Ignorando-os assim fui caminhando, colhendo e comendo aquelas “peras” de caju frescas, coloridas, sumarentas e doces. Um maná a calhar naquele fim de dia húmido e quente. Á medida que a tarde crescia e as árvores iam estirando mais e mais a sua sombra para o outro lado do sol, comecei a sentir na minha cabeça a quentura quente das bebedeiras. Afinal aqueles frutos tinham o poder das laurentinas, essas cervejas bazucas acompanhantes de luxo naqueles momentos em que tentávamos esquecer aquele inferno onde tínhamos caído.

E foi assim neste bem-estar induzido, nesta abulia anímica de pensamentos entorpecidos, enquanto avançava connoso, olhos postos no além e de cabeça agradavelmente oca, que os meus sentidos repentinamente despertaram com o som nervoso e desencontrado de várias vozes:



- Inhoca!…inhoca!…inhoca!…inhoca , baah! inhoca.

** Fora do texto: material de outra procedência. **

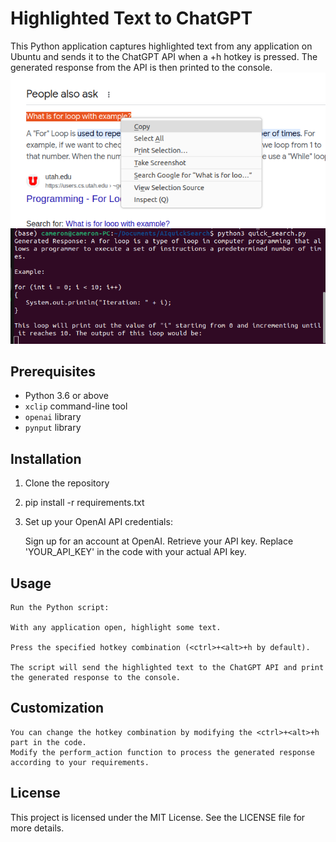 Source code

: # Highlighted Text to ChatGPT

This Python application captures highlighted text from any application on Ubuntu and sends it to the ChatGPT API when a <Ctrl><Alt>+h hotkey is pressed. The generated response from the API is then printed to the console.
![Application Screenshot](images/ss1.png)
![Application Screenshot](images/ss2.png)
## Prerequisites

- Python 3.6 or above
- `xclip` command-line tool
- `openai` library
- `pynput` library

## Installation

1. Clone the repository
2. pip install -r requirements.txt
3. Set up your OpenAI API credentials:

    Sign up for an account at OpenAI.
    Retrieve your API key.
    Replace 'YOUR_API_KEY' in the code with your actual API key.
   
## Usage

    Run the Python script:

    With any application open, highlight some text.

    Press the specified hotkey combination (<ctrl>+<alt>+h by default).

    The script will send the highlighted text to the ChatGPT API and print the generated response to the console.

## Customization

    You can change the hotkey combination by modifying the <ctrl>+<alt>+h part in the code.
    Modify the perform_action function to process the generated response according to your requirements.

## License

This project is licensed under the MIT License. See the LICENSE file for more details.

.Eram vocalizações num tom de susto e aviso. Segui com o meu olhar, os olhares daqueles homens, focados naquele ponto do mato, sombreado pela copa de um largo cajueiro e vi aquilo que eles há muito tinham descortinado: uma cobra de largo diâmetro e bom comprimento, num movimento lento desembrulhando-se. Passada a surpresa inicial de medo e respeito com tal bicho, num gesto impensado afaguei a G3,enquanto dirigia o ponto de mira ao dorso do ofídio. Preparava-me para premir o gatilho, quando de pronto num gesto vigoroso e seguro vi uma mão negra desviar-me o cano da arma, e bem perto de meu ouvido a frase nervosa, conhecedora e avisada, de quem sabe:

Baah Siliva,se mata nhoca,mata nhoca,agora se não mata nhoca é uma porra.

Depois do seu gesto consumado e de ter largado para mim o tubo, o cabo macua Amidjai foi dizendo, agora num tom bem mais calmo:

Lagarta não faz mal, agora se ferir lagarta ou pisar nos ovos da lagarta é uma porra

A cobra mirou-me, mirou-nos, desenroscou-se por completo e sumiu em ondulações lentas, rastejadas para lá do trilho, desaparecendo confundindo-se com o matizado verde do capim.

Foi um encontro fugaz. Inhoca seguiu o seu caminho. Nós retomámos o nosso, agora com os sentidos mais apurados e as armas ainda mais nervosas, não tanto pelas cobras, sim para evitar qualquer surpresa urdida pelos Frelos e pelo cantar irritante das suas kalashnikov.

E agora o Siliva já conhece o efeito analgésico da “pêra” do cajueiro.